(GRANDS DIEUX que cette affiche est cringe.) Alors bon, Blue Lagoon, c’est monté à la hache, y’a des plans d’oiseaux en mode docu entre chaque séquence, et y’a à peu près tout ce qu’il faut pour dater un film de début 1980s. Et pourtant...
…Et pourtant, il y a ce mythe éternel du naufrage, celui du paradis isolé qui pourrait tout aussi bien être l’enfer, ce grand motif vénusien du rapport à la nature par sa reconfiguration. Il y a cet autre mythe, contigu, de deux enfants qui peuvent construire leur monde et s’en faire dévorer (on embrasse Prétextat et Léopoldine).
Il y a ces corps nus sous la pellicule (le saviez-vous ? « pellicule » veut dire « petite peau »), une mise en scène non-érotisée, des corps qui changent mais qui gardent les gestes de jeu de leur enfance. Un travail de réminiscence par les « reveries » (comme pourrait les nommer le Dr Robert Ford de Westworld - en français dans le texte anglais) :
Car ces enfants qui deviennent adolescents restent à tout jamais restreints par leur répertoire de gestes qui s'est bloqué à l’âge de leur naufrage ; n’ayant pu apprendre les nouveaux, ceux que la société leur aurait inculqués, ils n’ont de cesse de réactualiser les anciens. La nage récréative, la construction et la pêche, le visionneur de photographies, les habits… Et il y a, finalement, la découverte des gestes non appris. Le sexe.

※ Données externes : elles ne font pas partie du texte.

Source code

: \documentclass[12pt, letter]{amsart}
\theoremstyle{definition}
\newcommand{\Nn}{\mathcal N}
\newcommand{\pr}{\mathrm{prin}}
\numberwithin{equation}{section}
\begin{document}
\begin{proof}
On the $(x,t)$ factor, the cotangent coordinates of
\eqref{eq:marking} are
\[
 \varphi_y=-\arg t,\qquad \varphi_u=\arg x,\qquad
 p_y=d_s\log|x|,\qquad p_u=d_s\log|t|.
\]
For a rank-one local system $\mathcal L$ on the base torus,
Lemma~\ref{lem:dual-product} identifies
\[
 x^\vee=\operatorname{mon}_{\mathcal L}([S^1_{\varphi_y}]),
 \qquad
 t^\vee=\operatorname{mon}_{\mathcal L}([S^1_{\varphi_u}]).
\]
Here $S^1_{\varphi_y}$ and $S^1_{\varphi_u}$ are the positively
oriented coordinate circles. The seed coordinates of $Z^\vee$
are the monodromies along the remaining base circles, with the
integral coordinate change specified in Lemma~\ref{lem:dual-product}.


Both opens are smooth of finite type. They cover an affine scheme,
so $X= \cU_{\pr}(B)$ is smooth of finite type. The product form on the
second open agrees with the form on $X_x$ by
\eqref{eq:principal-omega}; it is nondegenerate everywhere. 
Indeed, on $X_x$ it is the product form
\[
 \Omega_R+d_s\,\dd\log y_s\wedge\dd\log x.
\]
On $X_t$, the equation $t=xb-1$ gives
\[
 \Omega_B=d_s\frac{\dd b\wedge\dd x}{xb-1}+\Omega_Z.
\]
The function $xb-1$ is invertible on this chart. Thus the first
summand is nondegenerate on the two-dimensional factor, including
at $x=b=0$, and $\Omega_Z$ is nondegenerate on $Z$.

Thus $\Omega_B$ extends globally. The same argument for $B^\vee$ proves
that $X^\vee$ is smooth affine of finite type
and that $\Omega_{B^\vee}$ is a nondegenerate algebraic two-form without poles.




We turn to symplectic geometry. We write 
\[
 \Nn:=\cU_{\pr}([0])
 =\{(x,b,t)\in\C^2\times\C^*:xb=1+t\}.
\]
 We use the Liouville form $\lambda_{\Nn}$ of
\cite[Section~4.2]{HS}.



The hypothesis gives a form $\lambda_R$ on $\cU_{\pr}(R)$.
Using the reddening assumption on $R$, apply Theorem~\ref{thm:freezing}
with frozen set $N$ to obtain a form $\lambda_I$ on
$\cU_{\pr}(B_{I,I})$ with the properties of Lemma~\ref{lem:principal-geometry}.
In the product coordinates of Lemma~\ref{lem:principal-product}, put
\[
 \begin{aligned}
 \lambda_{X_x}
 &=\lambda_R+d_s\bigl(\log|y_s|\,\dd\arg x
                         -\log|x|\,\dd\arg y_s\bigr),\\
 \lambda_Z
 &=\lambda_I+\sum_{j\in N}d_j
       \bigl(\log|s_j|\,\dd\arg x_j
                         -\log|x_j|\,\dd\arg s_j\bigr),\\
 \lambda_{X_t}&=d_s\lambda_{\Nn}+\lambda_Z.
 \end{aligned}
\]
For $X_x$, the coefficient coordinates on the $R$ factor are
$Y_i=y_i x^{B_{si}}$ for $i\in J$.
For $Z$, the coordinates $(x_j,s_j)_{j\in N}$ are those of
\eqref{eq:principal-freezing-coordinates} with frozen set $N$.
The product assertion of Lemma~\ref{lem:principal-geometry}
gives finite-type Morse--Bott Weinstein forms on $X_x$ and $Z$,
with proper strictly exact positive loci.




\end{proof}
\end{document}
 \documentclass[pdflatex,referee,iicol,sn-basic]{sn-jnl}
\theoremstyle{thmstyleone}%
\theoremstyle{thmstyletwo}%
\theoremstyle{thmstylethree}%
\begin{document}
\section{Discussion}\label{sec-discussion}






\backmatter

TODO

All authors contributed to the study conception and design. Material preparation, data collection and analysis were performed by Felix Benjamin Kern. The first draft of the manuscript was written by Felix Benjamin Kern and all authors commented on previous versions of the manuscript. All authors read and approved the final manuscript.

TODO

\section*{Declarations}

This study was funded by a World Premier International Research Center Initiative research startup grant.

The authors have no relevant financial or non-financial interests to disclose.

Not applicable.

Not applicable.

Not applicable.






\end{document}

Il y a, après des années sans civilisation, ces chansons de Noël qu’ils essaient de chanter, en ne pouvant se souvenir d’à peine plus que des premiers mots ; il y a, en écho, cette prière du Notre Père qui s’avoue incomplète, oubliée elle aussi, pour se transfigurer : «…With freedom and justice for all ».
Il y a la reconnaissance du squelette comme image-miroir de soi-même, comme vague compréhension du « fall asleep forever » que Paddy leur présente comme doux euphémisme de la mort.
Il y a, en fait, un scénario si simple, radeau dont on sent la structure mais qui parvient à imbriquer et à coudre sans complexe ses ourlets successifs ; juste ce qu’il faut d’apprentissage du vieux Paddy sans que ça fasse lever les yeux au ciel, jamais trop d’appui sur le rapprochement des enfants ni sur leurs disputes, jamais trop de naïveté ni trop de science infuse.
Il y a un jeu partagé, des mimiques plutôt fines (malheureusement mal montées la plupart du temps), très peu de choses données comme une évidence dans les émotions qui filtrent.
Il y a le retour violent du patriarcat, même en milieu sauvage (critique, ou effet moiré des années 1980 ?) et d'autres minuscules motifs, qui se glissent avec complexité dans ce film en apparence trop simple.
Et, enfin, pour y revenir : ce paradis isolé, ces enfants piégés sont des idées qui me sont familières, qui font partie de mon imaginaire. Alors vu que c’est plutôt bien fait, ça me capte.
(Mais que réserve Blue Lagoon : The Awakening, le remake de 2012, où Paddy a disparu des radars, où les enfants (cousins dans le film original) sont remplacés par des post-adolescents déjà majeurs, et qui se rencontrent tout juste ? On parle beaucoup du woke washing et de ses déformations contemporaines (« comment ose-t-on faire une Petite Sirène ou une Fée Clochette matte de peau ? »), des problèmes qui n’appartiennent qu’à l’éthique étriquée de ceux qui les regardent. Là, en revanche, on a l’air d’être sur l’effet inverse : passer le cœur à la javel, ébarber les éléments éthiquement questionnables (à savoir l'inceste) pour ne garder qu’une vague trame sérielle… En somme, on touche à un élément de scénario ; cela ne discrédite pas le remake en soi, mais le déplace totalement. Hâte de voir.)